• [Material provided]:
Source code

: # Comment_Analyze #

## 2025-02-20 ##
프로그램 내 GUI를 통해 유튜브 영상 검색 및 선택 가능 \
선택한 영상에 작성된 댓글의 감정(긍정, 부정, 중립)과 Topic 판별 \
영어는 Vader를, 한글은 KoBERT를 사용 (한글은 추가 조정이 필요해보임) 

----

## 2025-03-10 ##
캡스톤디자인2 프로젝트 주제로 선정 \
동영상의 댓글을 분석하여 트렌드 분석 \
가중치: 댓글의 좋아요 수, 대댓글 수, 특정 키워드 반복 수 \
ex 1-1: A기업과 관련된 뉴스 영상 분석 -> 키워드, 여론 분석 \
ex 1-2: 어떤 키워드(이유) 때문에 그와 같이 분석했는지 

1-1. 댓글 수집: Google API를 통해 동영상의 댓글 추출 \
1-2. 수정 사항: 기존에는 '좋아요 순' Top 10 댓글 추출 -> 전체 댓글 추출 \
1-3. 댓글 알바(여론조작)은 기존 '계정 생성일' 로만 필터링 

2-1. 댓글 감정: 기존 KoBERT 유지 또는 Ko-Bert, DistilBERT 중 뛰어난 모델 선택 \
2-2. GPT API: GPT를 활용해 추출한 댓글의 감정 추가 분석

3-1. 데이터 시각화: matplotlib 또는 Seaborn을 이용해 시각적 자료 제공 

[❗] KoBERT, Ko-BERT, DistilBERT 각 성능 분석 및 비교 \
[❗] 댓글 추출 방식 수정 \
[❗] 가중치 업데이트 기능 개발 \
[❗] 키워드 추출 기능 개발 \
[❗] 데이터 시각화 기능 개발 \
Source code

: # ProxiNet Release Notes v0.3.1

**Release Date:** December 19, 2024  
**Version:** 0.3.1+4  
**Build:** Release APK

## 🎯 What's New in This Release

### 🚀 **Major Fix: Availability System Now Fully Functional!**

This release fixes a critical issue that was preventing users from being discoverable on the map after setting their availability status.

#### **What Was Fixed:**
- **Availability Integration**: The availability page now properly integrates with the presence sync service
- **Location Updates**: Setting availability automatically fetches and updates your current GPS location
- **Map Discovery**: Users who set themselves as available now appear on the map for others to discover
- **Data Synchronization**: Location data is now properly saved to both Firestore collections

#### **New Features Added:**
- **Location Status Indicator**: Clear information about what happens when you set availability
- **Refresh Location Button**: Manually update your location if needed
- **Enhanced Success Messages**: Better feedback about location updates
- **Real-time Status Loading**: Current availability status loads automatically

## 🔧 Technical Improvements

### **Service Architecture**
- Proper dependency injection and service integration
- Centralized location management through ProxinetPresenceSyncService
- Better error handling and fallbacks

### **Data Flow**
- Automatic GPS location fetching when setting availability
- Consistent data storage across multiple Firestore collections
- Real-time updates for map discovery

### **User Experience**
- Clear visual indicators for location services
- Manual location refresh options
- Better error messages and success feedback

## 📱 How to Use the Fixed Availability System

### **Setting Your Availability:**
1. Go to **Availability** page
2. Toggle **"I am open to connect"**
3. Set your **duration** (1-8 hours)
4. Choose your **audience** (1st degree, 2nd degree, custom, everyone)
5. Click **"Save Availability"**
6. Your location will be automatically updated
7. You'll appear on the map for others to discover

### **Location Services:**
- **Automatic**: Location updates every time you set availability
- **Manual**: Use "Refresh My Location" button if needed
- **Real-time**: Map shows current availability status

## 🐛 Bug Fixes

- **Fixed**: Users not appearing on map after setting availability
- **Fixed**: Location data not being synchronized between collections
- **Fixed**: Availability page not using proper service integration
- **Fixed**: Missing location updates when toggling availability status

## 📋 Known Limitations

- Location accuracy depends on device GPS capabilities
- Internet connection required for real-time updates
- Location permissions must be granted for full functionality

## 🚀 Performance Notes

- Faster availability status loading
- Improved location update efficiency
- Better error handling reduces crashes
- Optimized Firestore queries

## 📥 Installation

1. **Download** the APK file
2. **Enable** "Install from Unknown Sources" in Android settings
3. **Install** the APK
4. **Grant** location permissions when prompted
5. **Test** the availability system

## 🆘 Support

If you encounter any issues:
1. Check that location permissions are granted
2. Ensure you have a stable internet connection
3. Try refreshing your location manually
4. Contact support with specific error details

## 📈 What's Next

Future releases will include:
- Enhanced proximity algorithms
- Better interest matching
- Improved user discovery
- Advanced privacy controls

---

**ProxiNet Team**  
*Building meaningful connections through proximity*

• [What is needed]:
From the line that has "#### **New Features Added:**" through the line that has "## 🐛 Bug Fixes", copy every line exactly as it appears above, and leave out all others.

• [Result of the exercise]:
#### **New Features Added:**
- **Location Status Indicator**: Clear information about what happens when you set availability
- **Refresh Location Button**: Manually update your location if needed
- **Enhanced Success Messages**: Better feedback about location updates
- **Real-time Status Loading**: Current availability status loads automatically

## 🔧 Technical Improvements

### **Service Architecture**
- Proper dependency injection and service integration
- Centralized location management through ProxinetPresenceSyncService
- Better error handling and fallbacks

### **Data Flow**
- Automatic GPS location fetching when setting availability
- Consistent data storage across multiple Firestore collections
- Real-time updates for map discovery

### **User Experience**
- Clear visual indicators for location services
- Manual location refresh options
- Better error messages and success feedback

## 📱 How to Use the Fixed Availability System

### **Setting Your Availability:**
1. Go to **Availability** page
2. Toggle **"I am open to connect"**
3. Set your **duration** (1-8 hours)
4. Choose your **audience** (1st degree, 2nd degree, custom, everyone)
5. Click **"Save Availability"**
6. Your location will be automatically updated
7. You'll appear on the map for others to discover

### **Location Services:**
- **Automatic**: Location updates every time you set availability
- **Manual**: Use "Refresh My Location" button if needed
- **Real-time**: Map shows current availability status

## 🐛 Bug Fixes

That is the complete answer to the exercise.